● **Action item**: Down to the final line, print the records below exactly and without pictures.

● **Data section**:
:::

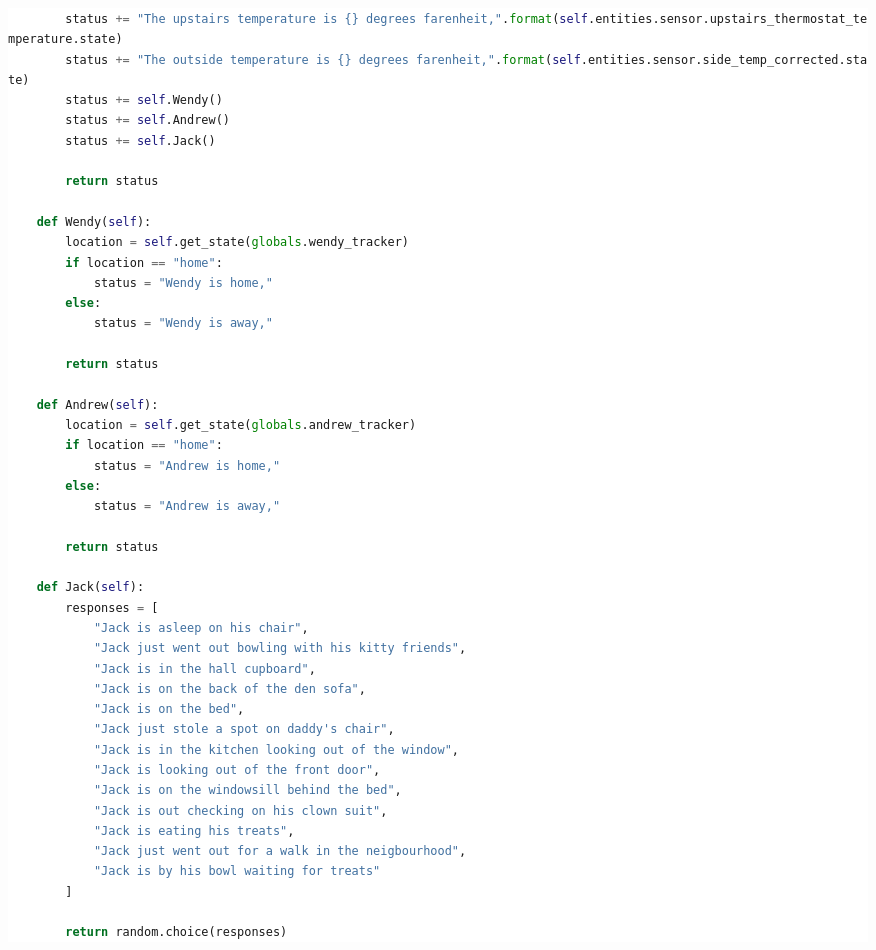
 ```python
        status += "The upstairs temperature is {} degrees farenheit,".format(self.entities.sensor.upstairs_thermostat_temperature.state)
        status += "The outside temperature is {} degrees farenheit,".format(self.entities.sensor.side_temp_corrected.state)
        status += self.Wendy()
        status += self.Andrew()
        status += self.Jack()

        return status

    def Wendy(self):
        location = self.get_state(globals.wendy_tracker)
        if location == "home":
            status = "Wendy is home,"
        else:
            status = "Wendy is away,"

        return status

    def Andrew(self):
        location = self.get_state(globals.andrew_tracker)
        if location == "home":
            status = "Andrew is home,"
        else:
            status = "Andrew is away,"

        return status

    def Jack(self):
        responses = [
            "Jack is asleep on his chair",
            "Jack just went out bowling with his kitty friends",
            "Jack is in the hall cupboard",
            "Jack is on the back of the den sofa",
            "Jack is on the bed",
            "Jack just stole a spot on daddy's chair",
            "Jack is in the kitchen looking out of the window",
            "Jack is looking out of the front door",
            "Jack is on the windowsill behind the bed",
            "Jack is out checking on his clown suit",
            "Jack is eating his treats",
            "Jack just went out for a walk in the neigbourhood",
            "Jack is by his bowl waiting for treats"
        ]

        return random.choice(responses)

```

:::

● **Expected answer**:
 ```python
        status += "The upstairs temperature is {} degrees farenheit,".format(self.entities.sensor.upstairs_thermostat_temperature.state)
        status += "The outside temperature is {} degrees farenheit,".format(self.entities.sensor.side_temp_corrected.state)
        status += self.Wendy()
        status += self.Andrew()
        status += self.Jack()

        return status

    def Wendy(self):
        location = self.get_state(globals.wendy_tracker)
        if location == "home":
            status = "Wendy is home,"
        else:
            status = "Wendy is away,"

        return status

    def Andrew(self):
        location = self.get_state(globals.andrew_tracker)
        if location == "home":
            status = "Andrew is home,"
        else:
            status = "Andrew is away,"

        return status

    def Jack(self):
        responses = [
            "Jack is asleep on his chair",
            "Jack just went out bowling with his kitty friends",
            "Jack is in the hall cupboard",
            "Jack is on the back of the den sofa",
            "Jack is on the bed",
            "Jack just stole a spot on daddy's chair",
            "Jack is in the kitchen looking out of the window",
            "Jack is looking out of the front door",
            "Jack is on the windowsill behind the bed",
            "Jack is out checking on his clown suit",
            "Jack is eating his treats",
            "Jack just went out for a walk in the neigbourhood",
            "Jack is by his bowl waiting for treats"
        ]

        return random.choice(responses)

```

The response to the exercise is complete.